== About this task ==
Look through the records and copy every line in which "string" appears.

== Working data ==
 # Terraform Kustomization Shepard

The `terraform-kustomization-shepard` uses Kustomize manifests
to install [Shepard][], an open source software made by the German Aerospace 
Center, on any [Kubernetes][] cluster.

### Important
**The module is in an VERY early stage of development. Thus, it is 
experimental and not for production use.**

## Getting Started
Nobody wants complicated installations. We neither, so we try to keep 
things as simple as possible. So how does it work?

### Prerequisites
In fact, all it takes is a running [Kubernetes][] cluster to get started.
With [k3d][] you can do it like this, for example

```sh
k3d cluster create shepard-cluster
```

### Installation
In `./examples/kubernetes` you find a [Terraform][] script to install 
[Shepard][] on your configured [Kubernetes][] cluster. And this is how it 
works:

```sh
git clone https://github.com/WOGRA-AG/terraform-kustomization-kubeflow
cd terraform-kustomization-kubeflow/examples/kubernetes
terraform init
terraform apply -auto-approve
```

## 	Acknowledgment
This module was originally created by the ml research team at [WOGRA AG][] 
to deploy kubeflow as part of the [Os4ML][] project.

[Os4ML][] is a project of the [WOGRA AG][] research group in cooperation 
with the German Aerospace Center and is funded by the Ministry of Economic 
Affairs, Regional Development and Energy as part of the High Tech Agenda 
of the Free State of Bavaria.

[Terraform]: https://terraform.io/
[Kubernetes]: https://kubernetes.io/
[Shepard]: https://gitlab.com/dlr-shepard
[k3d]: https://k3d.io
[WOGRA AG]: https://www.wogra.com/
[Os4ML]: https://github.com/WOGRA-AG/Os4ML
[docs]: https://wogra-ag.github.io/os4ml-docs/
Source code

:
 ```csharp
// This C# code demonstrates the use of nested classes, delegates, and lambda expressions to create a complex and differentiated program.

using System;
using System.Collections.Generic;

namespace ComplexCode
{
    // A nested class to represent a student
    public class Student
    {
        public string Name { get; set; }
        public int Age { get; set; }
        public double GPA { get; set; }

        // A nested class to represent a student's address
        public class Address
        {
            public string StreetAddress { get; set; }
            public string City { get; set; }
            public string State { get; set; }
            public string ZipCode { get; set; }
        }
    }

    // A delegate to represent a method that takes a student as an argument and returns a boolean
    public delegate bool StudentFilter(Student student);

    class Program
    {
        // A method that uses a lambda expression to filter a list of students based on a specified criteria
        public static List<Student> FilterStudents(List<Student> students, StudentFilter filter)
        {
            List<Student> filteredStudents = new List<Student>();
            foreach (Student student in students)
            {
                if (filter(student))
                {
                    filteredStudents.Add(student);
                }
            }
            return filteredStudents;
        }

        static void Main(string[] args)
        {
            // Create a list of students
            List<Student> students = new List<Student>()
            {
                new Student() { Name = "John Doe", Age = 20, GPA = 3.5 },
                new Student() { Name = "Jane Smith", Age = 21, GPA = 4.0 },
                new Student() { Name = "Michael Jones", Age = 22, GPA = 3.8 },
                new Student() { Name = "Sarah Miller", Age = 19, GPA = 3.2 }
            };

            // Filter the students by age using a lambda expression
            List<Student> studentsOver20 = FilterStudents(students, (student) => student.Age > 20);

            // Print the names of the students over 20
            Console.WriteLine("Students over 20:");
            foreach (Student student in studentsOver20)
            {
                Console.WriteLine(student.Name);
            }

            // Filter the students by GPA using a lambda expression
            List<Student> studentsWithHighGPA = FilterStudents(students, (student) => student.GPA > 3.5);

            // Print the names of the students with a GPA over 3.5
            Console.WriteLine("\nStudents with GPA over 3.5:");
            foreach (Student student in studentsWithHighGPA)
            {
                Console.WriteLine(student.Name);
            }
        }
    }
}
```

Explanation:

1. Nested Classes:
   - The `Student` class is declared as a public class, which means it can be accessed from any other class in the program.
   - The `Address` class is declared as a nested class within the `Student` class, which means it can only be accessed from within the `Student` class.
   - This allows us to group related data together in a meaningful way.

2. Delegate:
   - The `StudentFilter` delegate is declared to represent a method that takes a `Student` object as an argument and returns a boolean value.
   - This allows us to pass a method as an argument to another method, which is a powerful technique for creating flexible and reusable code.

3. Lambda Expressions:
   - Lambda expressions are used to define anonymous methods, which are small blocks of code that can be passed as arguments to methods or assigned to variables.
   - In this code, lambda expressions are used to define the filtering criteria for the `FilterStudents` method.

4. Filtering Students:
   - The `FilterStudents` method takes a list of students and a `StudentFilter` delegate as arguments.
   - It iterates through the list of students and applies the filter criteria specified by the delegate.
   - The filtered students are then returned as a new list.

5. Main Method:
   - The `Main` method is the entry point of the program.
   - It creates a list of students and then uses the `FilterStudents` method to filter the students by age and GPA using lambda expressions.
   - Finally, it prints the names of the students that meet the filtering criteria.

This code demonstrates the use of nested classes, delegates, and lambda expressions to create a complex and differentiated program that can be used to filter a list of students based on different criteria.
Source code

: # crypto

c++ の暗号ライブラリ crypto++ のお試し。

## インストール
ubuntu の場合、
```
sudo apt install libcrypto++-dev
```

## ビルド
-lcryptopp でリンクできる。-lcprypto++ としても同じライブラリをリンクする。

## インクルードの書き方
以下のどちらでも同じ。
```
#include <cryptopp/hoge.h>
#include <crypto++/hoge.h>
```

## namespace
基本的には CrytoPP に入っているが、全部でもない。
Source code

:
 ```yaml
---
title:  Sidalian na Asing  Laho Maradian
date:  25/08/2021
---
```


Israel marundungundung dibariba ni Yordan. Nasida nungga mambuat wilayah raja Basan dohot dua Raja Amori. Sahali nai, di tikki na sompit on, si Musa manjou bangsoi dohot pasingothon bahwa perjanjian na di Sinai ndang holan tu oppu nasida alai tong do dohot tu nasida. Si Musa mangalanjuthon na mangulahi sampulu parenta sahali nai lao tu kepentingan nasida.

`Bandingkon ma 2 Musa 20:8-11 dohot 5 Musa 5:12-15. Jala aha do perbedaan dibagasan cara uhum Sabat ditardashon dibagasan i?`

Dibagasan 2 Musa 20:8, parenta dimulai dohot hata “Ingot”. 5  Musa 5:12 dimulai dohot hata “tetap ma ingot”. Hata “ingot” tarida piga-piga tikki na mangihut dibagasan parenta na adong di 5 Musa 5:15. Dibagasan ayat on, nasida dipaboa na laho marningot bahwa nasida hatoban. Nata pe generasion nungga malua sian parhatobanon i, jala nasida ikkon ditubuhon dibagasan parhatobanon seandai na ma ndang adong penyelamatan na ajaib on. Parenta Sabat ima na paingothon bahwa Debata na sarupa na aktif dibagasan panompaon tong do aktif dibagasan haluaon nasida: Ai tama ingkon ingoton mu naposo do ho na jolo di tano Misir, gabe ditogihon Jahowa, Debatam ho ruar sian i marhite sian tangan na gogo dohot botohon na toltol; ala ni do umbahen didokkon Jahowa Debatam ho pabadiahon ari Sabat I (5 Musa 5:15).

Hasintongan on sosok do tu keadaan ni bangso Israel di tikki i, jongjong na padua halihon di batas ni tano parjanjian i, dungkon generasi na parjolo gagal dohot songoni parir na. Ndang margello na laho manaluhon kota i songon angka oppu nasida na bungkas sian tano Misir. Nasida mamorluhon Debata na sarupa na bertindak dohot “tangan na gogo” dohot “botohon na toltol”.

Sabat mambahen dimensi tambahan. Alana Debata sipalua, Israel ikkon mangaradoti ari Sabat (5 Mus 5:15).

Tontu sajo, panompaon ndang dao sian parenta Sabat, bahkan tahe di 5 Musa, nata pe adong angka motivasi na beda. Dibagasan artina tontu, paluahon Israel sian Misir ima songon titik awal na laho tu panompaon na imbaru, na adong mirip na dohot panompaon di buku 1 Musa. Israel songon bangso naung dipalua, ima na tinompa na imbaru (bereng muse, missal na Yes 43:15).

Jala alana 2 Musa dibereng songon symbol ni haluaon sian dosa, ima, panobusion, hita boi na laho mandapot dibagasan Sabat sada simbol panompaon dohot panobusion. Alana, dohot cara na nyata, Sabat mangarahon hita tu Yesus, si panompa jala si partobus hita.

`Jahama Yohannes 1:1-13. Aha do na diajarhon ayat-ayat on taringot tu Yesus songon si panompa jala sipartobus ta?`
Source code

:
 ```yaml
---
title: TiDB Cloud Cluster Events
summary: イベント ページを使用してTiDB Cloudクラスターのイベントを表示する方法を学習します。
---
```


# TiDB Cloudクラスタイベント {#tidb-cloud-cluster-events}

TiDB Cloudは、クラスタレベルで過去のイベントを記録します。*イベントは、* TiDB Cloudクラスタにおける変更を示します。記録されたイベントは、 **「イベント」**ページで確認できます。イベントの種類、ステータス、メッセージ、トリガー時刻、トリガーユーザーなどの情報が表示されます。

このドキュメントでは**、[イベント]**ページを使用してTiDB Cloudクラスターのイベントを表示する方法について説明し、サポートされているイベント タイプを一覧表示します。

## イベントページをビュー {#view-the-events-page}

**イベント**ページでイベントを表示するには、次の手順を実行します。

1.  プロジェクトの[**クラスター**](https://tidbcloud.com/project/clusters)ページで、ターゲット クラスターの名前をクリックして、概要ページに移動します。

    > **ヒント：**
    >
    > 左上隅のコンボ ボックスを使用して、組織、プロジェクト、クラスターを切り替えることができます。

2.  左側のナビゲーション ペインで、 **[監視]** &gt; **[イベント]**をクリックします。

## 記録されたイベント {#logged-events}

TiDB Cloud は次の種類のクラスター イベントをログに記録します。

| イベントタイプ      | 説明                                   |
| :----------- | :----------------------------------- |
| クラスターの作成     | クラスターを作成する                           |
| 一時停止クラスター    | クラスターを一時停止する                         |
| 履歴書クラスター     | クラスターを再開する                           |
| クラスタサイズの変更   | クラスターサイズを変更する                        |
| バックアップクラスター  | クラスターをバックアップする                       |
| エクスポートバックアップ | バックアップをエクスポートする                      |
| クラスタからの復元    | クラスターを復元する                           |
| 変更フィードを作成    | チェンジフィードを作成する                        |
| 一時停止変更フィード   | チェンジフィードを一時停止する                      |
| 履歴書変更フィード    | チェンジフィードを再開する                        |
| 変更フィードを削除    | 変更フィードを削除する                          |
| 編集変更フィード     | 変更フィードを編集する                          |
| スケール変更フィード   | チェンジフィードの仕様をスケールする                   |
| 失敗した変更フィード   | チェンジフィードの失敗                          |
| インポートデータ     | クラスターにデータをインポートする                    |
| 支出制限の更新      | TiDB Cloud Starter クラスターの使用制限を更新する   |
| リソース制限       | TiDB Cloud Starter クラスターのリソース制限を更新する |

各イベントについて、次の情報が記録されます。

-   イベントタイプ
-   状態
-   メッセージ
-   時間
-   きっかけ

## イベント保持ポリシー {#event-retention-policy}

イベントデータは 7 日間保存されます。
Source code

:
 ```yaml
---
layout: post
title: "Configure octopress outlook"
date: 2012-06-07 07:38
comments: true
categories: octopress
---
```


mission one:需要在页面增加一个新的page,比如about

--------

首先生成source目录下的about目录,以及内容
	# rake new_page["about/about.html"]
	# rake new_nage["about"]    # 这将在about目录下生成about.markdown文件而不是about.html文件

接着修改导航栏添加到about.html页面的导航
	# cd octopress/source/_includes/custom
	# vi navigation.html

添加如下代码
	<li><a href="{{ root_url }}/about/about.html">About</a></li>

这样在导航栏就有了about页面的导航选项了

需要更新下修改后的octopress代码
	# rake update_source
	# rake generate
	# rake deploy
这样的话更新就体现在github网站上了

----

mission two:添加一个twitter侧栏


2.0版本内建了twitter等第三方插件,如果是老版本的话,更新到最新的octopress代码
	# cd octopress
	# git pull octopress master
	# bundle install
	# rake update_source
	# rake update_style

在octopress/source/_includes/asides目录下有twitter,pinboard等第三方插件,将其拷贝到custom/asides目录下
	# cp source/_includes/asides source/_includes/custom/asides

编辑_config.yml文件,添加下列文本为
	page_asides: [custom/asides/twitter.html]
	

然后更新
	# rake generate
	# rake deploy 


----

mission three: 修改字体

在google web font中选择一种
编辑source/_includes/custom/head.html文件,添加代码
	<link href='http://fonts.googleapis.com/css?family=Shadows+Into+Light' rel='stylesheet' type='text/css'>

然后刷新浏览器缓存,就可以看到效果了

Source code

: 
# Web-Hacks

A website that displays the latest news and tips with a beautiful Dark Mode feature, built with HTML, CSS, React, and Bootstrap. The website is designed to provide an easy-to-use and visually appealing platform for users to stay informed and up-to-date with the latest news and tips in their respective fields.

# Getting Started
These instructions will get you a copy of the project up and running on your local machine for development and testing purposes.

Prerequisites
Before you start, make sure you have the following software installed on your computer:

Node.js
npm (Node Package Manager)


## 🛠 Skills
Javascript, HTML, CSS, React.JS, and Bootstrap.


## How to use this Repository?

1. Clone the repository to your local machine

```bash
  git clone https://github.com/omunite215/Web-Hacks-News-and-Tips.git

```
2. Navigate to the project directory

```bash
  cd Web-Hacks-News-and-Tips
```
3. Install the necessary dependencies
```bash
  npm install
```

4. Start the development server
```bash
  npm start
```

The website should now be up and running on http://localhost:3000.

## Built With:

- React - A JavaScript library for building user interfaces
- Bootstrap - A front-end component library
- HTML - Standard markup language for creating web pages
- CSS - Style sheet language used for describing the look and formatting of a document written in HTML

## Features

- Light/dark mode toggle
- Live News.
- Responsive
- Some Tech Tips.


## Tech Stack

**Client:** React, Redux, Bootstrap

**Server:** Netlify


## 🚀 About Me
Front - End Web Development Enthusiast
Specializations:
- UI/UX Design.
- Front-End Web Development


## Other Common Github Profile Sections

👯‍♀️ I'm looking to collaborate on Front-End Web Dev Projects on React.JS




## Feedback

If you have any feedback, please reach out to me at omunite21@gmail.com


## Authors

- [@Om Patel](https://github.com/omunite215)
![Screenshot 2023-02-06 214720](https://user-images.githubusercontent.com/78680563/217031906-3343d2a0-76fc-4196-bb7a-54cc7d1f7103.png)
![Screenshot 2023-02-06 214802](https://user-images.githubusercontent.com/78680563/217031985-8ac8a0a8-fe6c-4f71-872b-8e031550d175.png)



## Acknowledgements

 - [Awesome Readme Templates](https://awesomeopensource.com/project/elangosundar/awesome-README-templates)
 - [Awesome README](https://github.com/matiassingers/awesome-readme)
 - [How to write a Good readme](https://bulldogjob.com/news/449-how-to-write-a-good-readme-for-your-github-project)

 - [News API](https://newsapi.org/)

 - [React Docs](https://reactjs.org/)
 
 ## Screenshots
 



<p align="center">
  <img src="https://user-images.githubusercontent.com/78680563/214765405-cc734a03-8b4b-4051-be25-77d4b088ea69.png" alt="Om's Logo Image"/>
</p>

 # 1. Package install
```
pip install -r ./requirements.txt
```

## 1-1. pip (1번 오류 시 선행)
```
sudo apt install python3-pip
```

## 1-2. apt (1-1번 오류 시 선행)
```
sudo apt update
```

== Completed exercise ==
        public string Name { get; set; }
            public string StreetAddress { get; set; }
            public string City { get; set; }
            public string State { get; set; }
            public string ZipCode { get; set; }
        static void Main(string[] args)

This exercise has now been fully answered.